> _What the task asks_
As the answer, set down the lines below from the one containing "- Logout functionality" through the one containing "- Cart totals calculation", exactly and inclusively, and no others.

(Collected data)
________________________

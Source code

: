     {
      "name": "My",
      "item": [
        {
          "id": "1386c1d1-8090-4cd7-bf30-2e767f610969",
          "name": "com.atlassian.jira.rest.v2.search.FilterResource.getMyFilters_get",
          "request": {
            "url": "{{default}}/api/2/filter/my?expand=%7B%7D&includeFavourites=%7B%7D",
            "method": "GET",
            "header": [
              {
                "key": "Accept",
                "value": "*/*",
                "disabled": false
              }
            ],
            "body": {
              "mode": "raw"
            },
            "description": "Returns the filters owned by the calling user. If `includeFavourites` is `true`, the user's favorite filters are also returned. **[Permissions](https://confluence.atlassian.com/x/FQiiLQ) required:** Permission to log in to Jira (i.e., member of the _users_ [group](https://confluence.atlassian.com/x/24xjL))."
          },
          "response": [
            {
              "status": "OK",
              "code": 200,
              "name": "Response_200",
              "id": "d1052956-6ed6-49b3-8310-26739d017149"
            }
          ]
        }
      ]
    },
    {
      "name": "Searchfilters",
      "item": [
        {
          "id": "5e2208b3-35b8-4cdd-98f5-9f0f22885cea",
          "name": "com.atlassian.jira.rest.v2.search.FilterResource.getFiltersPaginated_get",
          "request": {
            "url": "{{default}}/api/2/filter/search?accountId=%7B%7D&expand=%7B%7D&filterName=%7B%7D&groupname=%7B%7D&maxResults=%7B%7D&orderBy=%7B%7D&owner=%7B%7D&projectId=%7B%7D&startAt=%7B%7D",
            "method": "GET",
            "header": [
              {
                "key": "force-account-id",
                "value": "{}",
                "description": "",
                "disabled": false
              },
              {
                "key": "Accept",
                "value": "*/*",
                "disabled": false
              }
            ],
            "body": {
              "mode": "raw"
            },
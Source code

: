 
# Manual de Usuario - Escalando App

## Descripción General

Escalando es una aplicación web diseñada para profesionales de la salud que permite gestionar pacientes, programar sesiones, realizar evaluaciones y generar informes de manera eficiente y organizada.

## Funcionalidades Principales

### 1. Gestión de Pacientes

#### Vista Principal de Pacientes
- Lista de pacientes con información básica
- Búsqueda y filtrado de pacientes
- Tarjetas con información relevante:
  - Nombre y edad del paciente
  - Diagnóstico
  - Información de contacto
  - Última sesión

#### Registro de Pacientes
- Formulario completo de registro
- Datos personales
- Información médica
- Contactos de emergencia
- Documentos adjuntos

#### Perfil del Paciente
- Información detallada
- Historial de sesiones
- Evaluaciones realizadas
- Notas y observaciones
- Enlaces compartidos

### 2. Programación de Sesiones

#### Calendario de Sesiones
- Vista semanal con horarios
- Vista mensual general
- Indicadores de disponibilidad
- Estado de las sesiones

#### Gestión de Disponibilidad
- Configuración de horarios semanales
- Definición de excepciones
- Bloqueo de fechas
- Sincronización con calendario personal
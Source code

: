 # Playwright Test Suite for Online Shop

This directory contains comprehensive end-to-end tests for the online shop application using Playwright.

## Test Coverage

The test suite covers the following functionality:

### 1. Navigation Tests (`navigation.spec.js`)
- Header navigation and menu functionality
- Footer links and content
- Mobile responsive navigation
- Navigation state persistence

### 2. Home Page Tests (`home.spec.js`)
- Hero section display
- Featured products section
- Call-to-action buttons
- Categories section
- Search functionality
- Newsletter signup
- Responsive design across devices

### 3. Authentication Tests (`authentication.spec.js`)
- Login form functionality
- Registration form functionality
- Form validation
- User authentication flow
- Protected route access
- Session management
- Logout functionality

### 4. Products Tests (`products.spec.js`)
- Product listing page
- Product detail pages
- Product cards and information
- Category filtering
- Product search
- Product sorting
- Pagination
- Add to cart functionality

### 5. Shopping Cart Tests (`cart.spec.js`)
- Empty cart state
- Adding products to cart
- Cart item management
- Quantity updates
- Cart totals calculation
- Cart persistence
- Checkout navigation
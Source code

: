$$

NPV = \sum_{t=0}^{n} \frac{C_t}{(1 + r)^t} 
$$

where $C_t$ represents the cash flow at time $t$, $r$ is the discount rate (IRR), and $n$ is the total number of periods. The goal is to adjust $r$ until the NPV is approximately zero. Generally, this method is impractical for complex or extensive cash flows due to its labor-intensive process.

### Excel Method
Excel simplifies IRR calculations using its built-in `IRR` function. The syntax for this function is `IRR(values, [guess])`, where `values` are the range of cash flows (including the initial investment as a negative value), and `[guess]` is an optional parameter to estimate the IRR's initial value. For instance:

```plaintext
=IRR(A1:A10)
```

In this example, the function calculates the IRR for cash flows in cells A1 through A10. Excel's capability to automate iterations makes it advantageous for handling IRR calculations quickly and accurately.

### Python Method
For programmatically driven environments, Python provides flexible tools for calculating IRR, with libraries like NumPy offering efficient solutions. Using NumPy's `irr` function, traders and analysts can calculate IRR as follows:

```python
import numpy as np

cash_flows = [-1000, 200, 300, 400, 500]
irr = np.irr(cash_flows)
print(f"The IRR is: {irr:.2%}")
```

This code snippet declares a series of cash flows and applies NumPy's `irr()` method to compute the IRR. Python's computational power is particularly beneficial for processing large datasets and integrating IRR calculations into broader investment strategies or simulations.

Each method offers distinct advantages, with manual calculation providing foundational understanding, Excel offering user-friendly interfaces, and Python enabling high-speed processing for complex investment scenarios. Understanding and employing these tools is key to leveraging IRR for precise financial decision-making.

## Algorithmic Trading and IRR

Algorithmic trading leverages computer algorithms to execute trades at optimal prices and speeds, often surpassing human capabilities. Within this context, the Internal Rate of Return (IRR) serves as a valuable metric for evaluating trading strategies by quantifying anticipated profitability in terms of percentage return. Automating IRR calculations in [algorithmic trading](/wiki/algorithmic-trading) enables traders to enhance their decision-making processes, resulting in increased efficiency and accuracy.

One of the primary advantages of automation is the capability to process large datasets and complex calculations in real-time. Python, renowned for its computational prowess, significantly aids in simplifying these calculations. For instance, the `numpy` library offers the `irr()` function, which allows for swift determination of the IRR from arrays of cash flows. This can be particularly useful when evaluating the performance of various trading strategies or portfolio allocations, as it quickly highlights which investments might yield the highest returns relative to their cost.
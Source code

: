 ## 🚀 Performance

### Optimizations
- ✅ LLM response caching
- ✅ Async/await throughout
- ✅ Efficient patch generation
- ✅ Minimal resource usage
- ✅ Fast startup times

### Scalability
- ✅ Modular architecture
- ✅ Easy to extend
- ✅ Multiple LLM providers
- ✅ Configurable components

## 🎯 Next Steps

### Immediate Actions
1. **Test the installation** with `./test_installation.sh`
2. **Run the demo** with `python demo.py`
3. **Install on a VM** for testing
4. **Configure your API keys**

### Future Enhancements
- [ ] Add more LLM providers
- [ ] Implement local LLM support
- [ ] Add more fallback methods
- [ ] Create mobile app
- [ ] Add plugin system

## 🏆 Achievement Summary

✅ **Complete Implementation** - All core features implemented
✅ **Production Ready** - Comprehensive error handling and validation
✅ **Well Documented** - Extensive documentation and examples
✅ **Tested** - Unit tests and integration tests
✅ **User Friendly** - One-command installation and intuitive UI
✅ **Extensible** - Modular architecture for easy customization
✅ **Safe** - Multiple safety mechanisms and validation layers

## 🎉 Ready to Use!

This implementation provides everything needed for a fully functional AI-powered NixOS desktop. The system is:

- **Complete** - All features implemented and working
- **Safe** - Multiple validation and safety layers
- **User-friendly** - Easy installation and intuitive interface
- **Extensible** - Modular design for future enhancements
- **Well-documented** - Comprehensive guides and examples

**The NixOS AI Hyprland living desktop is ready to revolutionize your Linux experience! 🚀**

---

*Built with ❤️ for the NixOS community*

________________________

> _Exercise solution_
- Logout functionality

### 4. Products Tests (`products.spec.js`)
- Product listing page
- Product detail pages
- Product cards and information
- Category filtering
- Product search
- Product sorting
- Pagination
- Add to cart functionality

### 5. Shopping Cart Tests (`cart.spec.js`)
- Empty cart state
- Adding products to cart
- Cart item management
- Quantity updates
- Cart totals calculation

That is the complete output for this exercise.